I suspect that Starcraft 2 uses this model but it must be a company-held secret because there's only speculation as to how they do it. I suspect they do this because there've been no mentions of opening ports or such. Also, I can play on EU and Asia servers without others complaining about command delay. With p2p, my latency would affect other people quite significantly but with a middleman server, commands would only be lagged by half my round trip time (I'll go into this some more later). Confirmations would only need to be sent to the central server instead of to every other player. As you can imagine, this system would be incredibly useful for large-room games but also ones that just need a bit of a responsiveness boost. Please contribute any ideas or suggestions you have and together we'll produce one just as good as if not better than that of Starcraft 2.

The Basics
To start, let's run through the basics of the setup:

There must have support for up to 16 players - easily feasable with some central server magic.

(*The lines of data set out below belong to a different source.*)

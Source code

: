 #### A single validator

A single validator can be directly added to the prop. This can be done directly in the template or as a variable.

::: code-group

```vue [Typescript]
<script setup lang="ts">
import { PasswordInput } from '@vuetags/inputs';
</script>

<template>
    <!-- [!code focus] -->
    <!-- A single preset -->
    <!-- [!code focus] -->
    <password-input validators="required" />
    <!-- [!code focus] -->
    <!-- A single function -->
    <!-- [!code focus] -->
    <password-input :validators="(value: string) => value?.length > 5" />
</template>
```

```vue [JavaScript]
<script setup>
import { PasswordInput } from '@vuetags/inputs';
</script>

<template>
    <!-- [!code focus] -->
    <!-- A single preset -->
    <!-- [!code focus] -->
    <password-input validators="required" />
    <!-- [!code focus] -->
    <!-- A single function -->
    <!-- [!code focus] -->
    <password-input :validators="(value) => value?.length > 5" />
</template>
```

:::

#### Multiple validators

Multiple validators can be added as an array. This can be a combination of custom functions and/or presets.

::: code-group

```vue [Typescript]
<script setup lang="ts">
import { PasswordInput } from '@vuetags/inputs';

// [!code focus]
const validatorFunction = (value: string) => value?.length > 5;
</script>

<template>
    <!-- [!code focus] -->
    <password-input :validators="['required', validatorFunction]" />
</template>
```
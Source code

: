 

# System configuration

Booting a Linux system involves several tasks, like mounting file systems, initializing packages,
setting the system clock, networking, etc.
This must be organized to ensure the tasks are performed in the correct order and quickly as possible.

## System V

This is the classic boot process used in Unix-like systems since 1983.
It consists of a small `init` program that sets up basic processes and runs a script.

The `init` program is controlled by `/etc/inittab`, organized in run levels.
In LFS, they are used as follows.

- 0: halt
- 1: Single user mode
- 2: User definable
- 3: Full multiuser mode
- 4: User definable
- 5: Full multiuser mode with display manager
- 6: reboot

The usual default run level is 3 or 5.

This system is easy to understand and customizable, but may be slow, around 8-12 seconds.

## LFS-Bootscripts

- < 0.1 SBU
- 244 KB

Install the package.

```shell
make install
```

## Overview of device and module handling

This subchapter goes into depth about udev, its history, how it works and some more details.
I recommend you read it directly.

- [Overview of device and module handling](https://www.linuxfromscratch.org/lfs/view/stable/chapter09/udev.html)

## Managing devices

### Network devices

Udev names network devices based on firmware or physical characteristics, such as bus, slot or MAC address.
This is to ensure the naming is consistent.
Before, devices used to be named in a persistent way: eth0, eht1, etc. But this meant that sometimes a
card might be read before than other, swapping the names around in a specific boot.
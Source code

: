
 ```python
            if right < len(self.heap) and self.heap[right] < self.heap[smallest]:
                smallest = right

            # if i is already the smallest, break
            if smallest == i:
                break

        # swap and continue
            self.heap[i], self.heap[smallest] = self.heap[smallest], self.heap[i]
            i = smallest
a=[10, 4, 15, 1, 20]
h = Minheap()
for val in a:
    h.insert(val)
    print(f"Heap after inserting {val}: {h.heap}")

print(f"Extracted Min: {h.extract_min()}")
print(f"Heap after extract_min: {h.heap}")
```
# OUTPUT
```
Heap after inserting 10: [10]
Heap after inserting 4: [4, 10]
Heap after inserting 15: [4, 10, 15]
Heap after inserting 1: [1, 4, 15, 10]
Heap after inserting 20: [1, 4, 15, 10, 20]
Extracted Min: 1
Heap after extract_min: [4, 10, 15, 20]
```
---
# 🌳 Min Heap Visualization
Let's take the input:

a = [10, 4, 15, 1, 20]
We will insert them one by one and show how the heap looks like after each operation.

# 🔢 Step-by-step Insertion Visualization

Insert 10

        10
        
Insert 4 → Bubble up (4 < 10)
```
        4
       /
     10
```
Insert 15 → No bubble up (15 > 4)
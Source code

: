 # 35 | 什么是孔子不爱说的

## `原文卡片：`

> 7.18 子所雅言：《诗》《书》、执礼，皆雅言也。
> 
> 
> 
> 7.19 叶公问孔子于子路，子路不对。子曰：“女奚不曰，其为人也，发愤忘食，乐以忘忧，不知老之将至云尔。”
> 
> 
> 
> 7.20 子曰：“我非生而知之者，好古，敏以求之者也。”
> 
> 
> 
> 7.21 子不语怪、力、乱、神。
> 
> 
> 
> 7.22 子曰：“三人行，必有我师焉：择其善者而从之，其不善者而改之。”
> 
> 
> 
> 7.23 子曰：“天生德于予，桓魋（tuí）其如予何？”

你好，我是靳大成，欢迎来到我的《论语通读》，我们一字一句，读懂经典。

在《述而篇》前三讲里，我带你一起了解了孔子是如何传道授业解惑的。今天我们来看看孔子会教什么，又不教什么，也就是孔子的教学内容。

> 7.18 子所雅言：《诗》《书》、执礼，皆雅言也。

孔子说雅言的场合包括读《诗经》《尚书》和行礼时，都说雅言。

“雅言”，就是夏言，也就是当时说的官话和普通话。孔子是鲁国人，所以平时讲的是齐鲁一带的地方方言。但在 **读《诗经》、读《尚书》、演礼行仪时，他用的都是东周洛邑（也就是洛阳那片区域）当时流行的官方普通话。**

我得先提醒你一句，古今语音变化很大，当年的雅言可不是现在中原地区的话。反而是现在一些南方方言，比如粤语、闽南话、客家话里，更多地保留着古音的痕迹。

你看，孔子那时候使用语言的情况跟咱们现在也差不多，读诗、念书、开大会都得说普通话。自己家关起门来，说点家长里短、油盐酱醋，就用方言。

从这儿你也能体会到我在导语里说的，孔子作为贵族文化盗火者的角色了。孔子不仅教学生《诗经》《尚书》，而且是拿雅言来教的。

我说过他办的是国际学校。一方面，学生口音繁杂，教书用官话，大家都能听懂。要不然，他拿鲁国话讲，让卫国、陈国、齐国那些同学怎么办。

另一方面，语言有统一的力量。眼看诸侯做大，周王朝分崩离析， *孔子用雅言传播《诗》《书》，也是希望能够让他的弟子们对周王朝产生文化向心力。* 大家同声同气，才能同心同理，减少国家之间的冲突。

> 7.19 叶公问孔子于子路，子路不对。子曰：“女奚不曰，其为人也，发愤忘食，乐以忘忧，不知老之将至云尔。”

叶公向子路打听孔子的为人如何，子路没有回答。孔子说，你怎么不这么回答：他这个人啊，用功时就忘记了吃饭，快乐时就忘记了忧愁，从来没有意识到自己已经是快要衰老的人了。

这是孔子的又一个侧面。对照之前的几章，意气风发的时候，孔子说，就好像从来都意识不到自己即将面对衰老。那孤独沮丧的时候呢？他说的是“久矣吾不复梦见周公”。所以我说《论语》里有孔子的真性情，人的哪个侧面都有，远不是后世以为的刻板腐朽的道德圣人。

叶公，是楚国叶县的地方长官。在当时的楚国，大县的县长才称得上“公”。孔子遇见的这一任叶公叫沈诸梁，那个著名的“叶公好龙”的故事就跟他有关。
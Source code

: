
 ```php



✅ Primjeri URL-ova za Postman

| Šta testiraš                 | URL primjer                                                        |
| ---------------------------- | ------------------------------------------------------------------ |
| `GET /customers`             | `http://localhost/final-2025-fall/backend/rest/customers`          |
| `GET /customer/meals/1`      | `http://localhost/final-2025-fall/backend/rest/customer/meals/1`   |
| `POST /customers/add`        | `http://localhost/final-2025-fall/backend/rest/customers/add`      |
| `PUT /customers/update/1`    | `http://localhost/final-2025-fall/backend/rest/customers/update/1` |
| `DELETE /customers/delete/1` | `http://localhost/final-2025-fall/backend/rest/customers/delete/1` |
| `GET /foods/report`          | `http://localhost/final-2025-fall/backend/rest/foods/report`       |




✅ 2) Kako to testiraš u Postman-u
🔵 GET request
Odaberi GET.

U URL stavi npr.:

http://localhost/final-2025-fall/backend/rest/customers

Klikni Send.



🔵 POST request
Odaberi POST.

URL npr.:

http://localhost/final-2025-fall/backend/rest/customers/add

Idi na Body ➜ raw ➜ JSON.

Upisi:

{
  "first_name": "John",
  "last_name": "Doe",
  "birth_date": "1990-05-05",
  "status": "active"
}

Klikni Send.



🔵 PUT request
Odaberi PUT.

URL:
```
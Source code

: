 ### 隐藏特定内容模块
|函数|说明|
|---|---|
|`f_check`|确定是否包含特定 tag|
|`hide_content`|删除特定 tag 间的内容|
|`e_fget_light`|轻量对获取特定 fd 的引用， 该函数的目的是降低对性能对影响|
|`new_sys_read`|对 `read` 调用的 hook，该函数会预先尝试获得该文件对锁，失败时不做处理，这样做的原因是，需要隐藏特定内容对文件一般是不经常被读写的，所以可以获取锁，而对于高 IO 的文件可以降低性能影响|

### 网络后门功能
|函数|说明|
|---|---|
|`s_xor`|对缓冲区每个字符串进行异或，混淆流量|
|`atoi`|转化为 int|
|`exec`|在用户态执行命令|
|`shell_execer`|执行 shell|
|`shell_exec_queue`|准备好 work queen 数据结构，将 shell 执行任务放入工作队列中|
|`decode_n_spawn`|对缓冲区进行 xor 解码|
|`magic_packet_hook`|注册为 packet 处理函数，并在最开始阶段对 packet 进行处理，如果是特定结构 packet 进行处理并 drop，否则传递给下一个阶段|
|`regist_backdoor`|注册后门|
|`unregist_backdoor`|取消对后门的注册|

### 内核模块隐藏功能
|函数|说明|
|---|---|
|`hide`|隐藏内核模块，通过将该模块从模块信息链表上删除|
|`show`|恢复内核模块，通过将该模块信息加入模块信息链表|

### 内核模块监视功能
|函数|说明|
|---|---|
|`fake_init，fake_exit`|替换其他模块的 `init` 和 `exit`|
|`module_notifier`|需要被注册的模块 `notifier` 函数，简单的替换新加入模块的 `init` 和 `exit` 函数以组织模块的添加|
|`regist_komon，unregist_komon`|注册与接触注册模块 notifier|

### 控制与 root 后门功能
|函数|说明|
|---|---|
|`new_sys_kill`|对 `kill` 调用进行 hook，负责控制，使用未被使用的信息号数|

I will be using Forge for my project because of its efficiency and flexibility. Any networking solution that allows you to 1. Run custom server logic, 2. Send varying amounts of data in a single packet, and 3. Capture and interpret data will work.

The server is 'smart' and will keep track of player connections and packet receptions as well as communicate to people if they need to stop and get back in sync.

Both the client and server run at 10 steps per second implemented in FixedUpdate(). This includes simulating the game and processing communications. This rate can be changed to accommodate your individual game's needs but in general, try to keep it low for bandwidth efficiency.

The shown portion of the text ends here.